# Blingy Vostok



## NOTSHARP (May 2, 2018)

This Vostok 150 was delivered a few days ago.



No, WRENCH did not take the above picture. :laughing2dw:

Far too blingy for me, so out came the Mod Box. :biggrin:











I took the corners off the lugs, gave everything a quick rub over with 1000 grit W&D, and added a Dagaz insert in a smooth bezel.

I have ordered a new dial ( got to get rid of that date window :biggrin: ), and a set of new hands.

The plan is to send the case off to the Vapour Blasting Spa.

A work in progress.

Steve.


----------



## al_kaholik (May 22, 2018)

Looks really smart. Less shiny is better in my view. The waves dial is really really nice


----------



## iloper (Dec 16, 2003)

i like the dial on that seamaster idea...


----------



## NOTSHARP (May 2, 2018)

iloper said:


> i like the dial on that seamaster idea...


 Yes, but the dial on order is more so. :yes:

Steve.


----------



## JoT (Aug 12, 2003)

iloper said:


> i like the dial on that seamaster idea...


 Hello @iloper good to see you posting again!


----------



## mrzee (Jun 22, 2012)

Probably in the minority here but I was feeling the black wavy dial and actually love a bit of bling myself!

That being said, I see that you are obviously a Vostok aficionado and clearly have the skills to modify until you get them just the way you want them.

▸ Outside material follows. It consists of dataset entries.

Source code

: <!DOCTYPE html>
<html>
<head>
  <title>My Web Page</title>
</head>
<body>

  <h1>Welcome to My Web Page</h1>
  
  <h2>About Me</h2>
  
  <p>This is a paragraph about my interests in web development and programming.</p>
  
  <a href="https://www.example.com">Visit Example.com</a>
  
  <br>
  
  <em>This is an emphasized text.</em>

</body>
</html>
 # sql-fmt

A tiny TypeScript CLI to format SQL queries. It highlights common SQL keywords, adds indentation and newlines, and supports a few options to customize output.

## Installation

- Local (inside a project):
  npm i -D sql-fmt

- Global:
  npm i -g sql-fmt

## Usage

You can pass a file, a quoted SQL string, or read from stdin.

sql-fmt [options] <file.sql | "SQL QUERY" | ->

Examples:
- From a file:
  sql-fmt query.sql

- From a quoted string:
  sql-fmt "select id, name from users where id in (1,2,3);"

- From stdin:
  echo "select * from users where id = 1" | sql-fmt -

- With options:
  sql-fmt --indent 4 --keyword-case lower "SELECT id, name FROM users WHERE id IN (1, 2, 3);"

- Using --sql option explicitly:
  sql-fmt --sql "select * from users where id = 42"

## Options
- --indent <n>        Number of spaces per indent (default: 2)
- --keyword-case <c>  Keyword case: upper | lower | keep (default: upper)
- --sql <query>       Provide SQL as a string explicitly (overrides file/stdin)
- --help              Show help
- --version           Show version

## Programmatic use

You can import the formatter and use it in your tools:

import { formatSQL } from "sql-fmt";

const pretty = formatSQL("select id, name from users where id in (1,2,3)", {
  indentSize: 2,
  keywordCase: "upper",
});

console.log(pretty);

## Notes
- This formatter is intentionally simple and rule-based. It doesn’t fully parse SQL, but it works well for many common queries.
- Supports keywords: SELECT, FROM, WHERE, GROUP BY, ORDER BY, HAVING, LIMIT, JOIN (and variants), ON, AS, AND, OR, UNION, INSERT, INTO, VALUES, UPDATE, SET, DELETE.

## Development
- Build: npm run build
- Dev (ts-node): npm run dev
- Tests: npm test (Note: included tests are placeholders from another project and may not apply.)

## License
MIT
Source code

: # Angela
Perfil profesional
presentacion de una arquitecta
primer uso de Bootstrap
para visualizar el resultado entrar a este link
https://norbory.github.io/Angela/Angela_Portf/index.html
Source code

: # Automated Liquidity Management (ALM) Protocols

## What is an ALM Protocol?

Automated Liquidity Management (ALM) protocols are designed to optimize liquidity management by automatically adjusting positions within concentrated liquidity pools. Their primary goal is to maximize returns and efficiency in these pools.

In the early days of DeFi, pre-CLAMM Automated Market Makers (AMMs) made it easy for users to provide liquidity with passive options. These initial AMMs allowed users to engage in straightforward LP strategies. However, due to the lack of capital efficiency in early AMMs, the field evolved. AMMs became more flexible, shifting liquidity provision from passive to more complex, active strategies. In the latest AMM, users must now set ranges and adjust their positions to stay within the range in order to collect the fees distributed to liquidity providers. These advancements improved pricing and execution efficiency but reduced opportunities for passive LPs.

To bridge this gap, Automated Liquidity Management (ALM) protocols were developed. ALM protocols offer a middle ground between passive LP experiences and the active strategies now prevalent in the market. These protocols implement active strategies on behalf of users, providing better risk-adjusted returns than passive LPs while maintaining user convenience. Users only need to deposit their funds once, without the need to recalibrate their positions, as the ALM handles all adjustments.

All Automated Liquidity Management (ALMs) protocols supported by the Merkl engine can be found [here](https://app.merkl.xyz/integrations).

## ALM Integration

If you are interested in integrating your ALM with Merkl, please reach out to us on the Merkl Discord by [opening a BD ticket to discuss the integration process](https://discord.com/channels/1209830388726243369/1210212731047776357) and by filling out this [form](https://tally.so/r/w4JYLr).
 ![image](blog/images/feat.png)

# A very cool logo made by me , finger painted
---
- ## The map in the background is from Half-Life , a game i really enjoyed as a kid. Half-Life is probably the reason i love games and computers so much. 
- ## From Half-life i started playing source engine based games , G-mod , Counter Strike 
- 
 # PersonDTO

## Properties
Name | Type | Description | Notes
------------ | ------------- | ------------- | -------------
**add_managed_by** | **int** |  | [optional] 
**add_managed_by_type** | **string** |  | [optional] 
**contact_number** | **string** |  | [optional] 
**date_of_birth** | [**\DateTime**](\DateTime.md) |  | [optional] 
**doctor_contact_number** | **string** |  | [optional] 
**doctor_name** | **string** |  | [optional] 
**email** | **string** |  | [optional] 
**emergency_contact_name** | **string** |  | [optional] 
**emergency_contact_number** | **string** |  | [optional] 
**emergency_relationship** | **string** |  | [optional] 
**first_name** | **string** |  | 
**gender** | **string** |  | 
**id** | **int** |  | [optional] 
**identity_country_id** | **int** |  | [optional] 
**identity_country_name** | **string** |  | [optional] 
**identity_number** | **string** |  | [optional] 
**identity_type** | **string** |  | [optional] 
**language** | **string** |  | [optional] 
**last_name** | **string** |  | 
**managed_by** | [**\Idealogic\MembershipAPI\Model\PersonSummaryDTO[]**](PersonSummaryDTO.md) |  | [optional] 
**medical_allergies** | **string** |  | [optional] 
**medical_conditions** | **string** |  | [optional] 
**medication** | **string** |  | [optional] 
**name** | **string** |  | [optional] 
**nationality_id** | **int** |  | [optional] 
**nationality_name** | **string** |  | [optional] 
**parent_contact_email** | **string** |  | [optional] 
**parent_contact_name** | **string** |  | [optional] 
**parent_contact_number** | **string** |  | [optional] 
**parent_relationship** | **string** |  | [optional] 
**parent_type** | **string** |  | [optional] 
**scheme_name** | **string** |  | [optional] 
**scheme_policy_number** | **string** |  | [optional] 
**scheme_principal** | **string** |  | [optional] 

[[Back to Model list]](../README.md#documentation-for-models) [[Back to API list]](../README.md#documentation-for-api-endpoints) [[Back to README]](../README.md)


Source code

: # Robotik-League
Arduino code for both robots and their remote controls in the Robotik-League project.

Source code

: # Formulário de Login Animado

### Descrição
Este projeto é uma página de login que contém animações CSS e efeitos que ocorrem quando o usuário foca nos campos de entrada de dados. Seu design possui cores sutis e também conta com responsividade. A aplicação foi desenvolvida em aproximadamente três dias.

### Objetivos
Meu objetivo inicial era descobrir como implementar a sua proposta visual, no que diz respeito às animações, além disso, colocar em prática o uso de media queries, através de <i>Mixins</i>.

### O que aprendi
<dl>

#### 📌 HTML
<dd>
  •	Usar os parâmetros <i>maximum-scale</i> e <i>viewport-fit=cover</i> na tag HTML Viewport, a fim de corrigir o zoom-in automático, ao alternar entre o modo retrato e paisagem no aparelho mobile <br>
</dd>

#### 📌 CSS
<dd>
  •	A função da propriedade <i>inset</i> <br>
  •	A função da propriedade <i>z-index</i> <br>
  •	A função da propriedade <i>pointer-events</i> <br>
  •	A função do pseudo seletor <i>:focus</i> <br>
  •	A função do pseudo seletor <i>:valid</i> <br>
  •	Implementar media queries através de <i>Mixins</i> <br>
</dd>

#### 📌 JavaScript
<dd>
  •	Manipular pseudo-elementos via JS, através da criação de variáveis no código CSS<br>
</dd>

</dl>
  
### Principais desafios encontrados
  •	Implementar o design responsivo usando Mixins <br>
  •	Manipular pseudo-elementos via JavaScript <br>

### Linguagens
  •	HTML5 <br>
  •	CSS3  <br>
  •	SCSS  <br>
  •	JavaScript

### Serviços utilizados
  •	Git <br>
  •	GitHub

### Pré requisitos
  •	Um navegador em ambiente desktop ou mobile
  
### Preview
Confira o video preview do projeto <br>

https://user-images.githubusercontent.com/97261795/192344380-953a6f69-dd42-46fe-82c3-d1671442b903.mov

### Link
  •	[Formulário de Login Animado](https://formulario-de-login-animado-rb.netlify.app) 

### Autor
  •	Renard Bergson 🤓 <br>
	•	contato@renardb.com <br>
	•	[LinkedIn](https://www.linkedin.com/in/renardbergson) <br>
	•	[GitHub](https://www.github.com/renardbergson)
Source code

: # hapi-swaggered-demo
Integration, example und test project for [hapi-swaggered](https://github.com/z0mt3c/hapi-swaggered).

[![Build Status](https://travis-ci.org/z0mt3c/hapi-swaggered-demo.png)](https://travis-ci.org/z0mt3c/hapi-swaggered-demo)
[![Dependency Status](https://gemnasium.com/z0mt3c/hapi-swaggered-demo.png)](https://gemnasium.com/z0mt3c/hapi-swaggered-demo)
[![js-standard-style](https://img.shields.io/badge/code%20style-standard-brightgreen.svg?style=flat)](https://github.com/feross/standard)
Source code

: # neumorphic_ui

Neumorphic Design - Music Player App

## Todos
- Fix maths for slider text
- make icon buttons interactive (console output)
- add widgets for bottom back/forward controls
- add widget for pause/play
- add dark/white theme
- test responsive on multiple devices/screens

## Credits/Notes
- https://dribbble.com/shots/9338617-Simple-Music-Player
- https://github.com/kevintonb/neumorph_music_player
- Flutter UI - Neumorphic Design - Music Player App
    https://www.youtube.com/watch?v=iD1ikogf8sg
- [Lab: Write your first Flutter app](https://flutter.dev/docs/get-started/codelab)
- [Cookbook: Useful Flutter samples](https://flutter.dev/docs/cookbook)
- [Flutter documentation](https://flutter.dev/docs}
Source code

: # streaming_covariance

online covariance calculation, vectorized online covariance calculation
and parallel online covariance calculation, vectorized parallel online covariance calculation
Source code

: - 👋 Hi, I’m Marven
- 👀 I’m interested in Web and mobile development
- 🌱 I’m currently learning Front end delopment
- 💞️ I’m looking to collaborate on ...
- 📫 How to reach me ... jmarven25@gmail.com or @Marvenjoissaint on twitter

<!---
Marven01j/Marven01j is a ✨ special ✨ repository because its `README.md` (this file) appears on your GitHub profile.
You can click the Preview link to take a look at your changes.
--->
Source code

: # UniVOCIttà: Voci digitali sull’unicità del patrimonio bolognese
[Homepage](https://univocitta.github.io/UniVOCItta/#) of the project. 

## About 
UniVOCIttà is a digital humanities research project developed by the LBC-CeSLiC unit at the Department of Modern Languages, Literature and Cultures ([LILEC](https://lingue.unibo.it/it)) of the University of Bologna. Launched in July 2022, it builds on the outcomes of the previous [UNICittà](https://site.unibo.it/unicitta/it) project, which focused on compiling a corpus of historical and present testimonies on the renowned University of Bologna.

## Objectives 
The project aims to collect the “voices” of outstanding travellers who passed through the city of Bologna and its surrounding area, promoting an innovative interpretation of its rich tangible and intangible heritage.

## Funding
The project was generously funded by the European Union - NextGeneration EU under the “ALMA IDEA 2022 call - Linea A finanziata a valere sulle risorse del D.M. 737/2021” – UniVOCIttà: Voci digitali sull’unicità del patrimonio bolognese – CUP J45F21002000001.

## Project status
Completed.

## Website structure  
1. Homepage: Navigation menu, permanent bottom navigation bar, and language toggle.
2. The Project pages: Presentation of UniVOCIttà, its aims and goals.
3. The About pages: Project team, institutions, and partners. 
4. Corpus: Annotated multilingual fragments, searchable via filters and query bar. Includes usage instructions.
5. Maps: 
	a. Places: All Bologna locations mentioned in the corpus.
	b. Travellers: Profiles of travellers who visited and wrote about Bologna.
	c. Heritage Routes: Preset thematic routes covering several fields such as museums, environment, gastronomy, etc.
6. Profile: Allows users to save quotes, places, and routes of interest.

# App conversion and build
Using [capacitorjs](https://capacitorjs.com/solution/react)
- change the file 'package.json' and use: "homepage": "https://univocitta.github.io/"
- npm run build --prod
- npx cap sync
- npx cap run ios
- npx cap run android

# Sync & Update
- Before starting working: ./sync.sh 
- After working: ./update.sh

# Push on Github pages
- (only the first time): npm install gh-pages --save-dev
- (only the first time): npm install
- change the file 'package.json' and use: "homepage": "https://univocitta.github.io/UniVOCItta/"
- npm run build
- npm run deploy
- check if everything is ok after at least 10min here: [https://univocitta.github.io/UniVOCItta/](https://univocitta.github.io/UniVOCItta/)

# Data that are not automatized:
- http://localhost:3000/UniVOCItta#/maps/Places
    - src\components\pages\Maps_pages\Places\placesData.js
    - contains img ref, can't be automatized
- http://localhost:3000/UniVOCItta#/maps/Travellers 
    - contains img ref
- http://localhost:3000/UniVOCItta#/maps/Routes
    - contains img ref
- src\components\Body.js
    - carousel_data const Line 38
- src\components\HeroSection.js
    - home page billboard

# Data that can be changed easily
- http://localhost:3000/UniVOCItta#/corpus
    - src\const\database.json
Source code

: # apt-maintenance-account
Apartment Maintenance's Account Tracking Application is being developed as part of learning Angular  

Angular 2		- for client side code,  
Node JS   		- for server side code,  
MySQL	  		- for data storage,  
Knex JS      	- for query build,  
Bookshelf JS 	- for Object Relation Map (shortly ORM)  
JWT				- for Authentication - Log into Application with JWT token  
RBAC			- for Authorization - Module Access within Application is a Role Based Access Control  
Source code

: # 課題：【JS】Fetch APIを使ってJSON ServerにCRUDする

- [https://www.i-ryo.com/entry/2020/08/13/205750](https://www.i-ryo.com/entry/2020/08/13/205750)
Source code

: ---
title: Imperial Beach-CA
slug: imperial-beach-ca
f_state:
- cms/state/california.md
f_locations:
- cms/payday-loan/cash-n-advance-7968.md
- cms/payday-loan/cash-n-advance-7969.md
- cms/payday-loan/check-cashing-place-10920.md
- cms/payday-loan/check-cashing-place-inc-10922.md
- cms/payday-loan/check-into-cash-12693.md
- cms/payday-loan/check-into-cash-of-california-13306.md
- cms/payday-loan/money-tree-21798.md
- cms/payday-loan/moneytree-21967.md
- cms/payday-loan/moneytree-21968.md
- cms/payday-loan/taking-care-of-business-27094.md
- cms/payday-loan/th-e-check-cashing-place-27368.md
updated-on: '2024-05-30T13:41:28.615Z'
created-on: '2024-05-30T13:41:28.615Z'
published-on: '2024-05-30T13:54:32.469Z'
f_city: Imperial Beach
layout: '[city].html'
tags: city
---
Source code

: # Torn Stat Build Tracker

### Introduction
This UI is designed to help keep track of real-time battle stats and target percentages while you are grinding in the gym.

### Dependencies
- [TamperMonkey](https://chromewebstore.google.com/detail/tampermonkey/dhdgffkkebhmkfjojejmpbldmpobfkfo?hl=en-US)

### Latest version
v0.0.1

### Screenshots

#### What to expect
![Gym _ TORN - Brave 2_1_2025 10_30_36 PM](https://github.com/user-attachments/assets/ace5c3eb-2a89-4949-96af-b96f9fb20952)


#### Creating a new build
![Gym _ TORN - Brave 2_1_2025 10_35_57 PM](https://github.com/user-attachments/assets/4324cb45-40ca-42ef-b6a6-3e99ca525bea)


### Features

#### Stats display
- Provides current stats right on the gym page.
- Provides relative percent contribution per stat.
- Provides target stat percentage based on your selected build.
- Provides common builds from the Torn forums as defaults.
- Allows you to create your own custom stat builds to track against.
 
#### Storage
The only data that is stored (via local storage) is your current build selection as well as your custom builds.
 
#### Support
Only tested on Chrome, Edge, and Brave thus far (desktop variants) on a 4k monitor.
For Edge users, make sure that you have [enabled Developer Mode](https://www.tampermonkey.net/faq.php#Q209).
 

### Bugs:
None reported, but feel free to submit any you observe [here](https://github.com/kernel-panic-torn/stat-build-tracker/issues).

Bravo sir!


----------



## JoT (Aug 12, 2003)

I do think it is interesting how Vostok are now selling direct and providing choice and customisation, clever move!


----------



## iloper (Dec 16, 2003)

JoT said:


> Hello @iloper good to see you posting again!


 from time to time i check how you are all doing. glad to be here too


----------



## Noj (Oct 6, 2018)

That looks so much better than the original, nice work sir.

I also like the dial

Noj


----------